**What to do:** Below are the records. Retype, exactly, the lines from the first through the line with "The Pantos protocol", and leave out the pictures.

**Extracted data:**
====

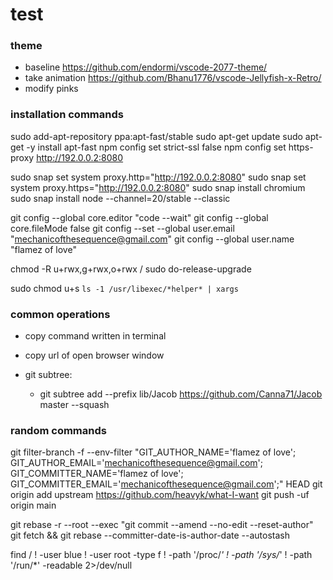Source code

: # test

### theme

- baseline https://github.com/endormi/vscode-2077-theme/
- take animation https://github.com/Bhanu1776/vscode-Jellyfish-x-Retro/
- modify pinks


### installation commands

sudo add-apt-repository ppa:apt-fast/stable
sudo apt-get update
sudo apt-get -y install apt-fast
npm config set strict-ssl false
npm config set https-proxy http://192.0.0.2:8080

sudo snap set system proxy.http="http://192.0.0.2:8080"
sudo snap set system proxy.https="http://192.0.0.2:8080"
sudo snap install chromium
sudo snap install node --channel=20/stable --classic

git config --global core.editor "code --wait"
git config --global core.fileMode false
git config --set --global user.email "mechanicofthesequence@gmail.com"
git config --global user.name "flamez of love"

chmod -R u+rwx,g+rwx,o+rwx /
sudo do-release-upgrade

sudo chmod u+s `ls -1 /usr/libexec/*helper* | xargs`

### common operations

- copy command written in terminal
- copy url of open browser window

- git subtree:
  - git subtree add --prefix lib/Jacob https://github.com/Canna71/Jacob master --squash

### random commands

git filter-branch -f --env-filter "GIT_AUTHOR_NAME='flamez of love'; GIT_AUTHOR_EMAIL='mechanicofthesequence@gmail.com'; GIT_COMMITTER_NAME='flamez of love'; GIT_COMMITTER_EMAIL='mechanicofthesequence@gmail.com';" HEAD
git origin add upstream https://github.com/heavyk/what-I-want
git push -uf origin main

git rebase -r --root --exec "git commit --amend --no-edit --reset-author"
git fetch && git rebase --committer-date-is-author-date --autostash

find / ! -user blue ! -user root -type f ! -path '/proc/*' ! -path '/sys/*' ! -path '/run/*' -readable 2>/dev/null
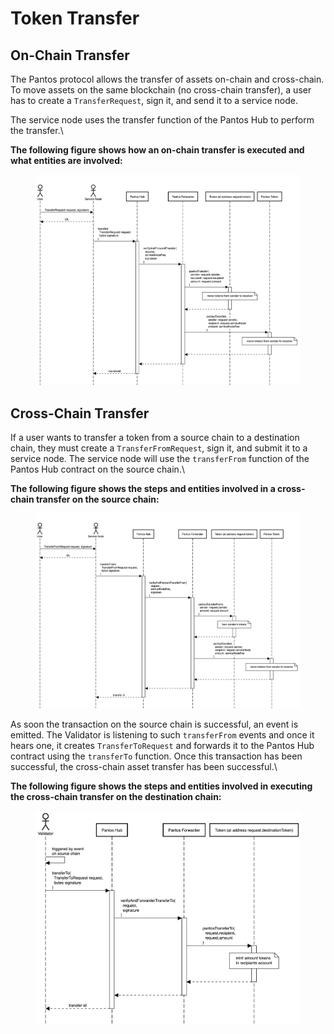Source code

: # Token Transfer

## On-Chain Transfer

The Pantos protocol allows the transfer of assets on-chain and cross-chain. To move assets on the same blockchain (no cross-chain transfer), a user has to create a `TransferRequest`, sign it, and send it to a service node.&#x20;

The service node uses the transfer function of the Pantos Hub to perform the transfer.\


**The following figure shows how an on-chain transfer is executed and what entities are involved:**

<figure><img src="../.gitbook/assets/Inter-Chain-Transfer (1).png" alt=""><figcaption></figcaption></figure>

## Cross-Chain Transfer

If a user wants to transfer a token from a source chain to a destination chain, they must create a `TransferFromRequest`, sign it, and submit it to a service node. The service node will use the `transferFrom` function of the Pantos Hub contract on the source chain.\


**The following figure shows the steps and entities involved in a cross-chain transfer on the source chain:**

<figure><img src="../.gitbook/assets/Cross-Chain-Transfer-Source (1).png" alt=""><figcaption></figcaption></figure>

As soon the transaction on the source chain is successful, an event is emitted. The Validator is listening to such `transferFrom` events and once it hears one, it creates `TransferToRequest` and forwards it to the Pantos Hub contract using the `transferTo` function. Once this transaction has been successful, the cross-chain asset transfer has been successful.\


**The following figure shows the steps and entities involved in executing the cross-chain transfer on the destination chain:**

<figure><img src="../.gitbook/assets/Transfer.png" alt=""><figcaption></figcaption></figure>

====

**The answer:**
Source code

: # test

### theme

- baseline https://github.com/endormi/vscode-2077-theme/
- take animation https://github.com/Bhanu1776/vscode-Jellyfish-x-Retro/
- modify pinks


### installation commands

sudo add-apt-repository ppa:apt-fast/stable
sudo apt-get update
sudo apt-get -y install apt-fast
npm config set strict-ssl false
npm config set https-proxy http://192.0.0.2:8080

sudo snap set system proxy.http="http://192.0.0.2:8080"
sudo snap set system proxy.https="http://192.0.0.2:8080"
sudo snap install chromium
sudo snap install node --channel=20/stable --classic

git config --global core.editor "code --wait"
git config --global core.fileMode false
git config --set --global user.email "mechanicofthesequence@gmail.com"
git config --global user.name "flamez of love"

chmod -R u+rwx,g+rwx,o+rwx /
sudo do-release-upgrade

sudo chmod u+s `ls -1 /usr/libexec/*helper* | xargs`

### common operations

- copy command written in terminal
- copy url of open browser window

- git subtree:
  - git subtree add --prefix lib/Jacob https://github.com/Canna71/Jacob master --squash

### random commands

git filter-branch -f --env-filter "GIT_AUTHOR_NAME='flamez of love'; GIT_AUTHOR_EMAIL='mechanicofthesequence@gmail.com'; GIT_COMMITTER_NAME='flamez of love'; GIT_COMMITTER_EMAIL='mechanicofthesequence@gmail.com';" HEAD
git origin add upstream https://github.com/heavyk/what-I-want
git push -uf origin main

git rebase -r --root --exec "git commit --amend --no-edit --reset-author"
git fetch && git rebase --committer-date-is-author-date --autostash

find / ! -user blue ! -user root -type f ! -path '/proc/*' ! -path '/sys/*' ! -path '/run/*' -readable 2>/dev/null
Source code

: # Token Transfer

## On-Chain Transfer

The Pantos protocol allows the transfer of assets on-chain and cross-chain. To move assets on the same blockchain (no cross-chain transfer), a user has to create a `TransferRequest`, sign it, and send it to a service node.&#x20;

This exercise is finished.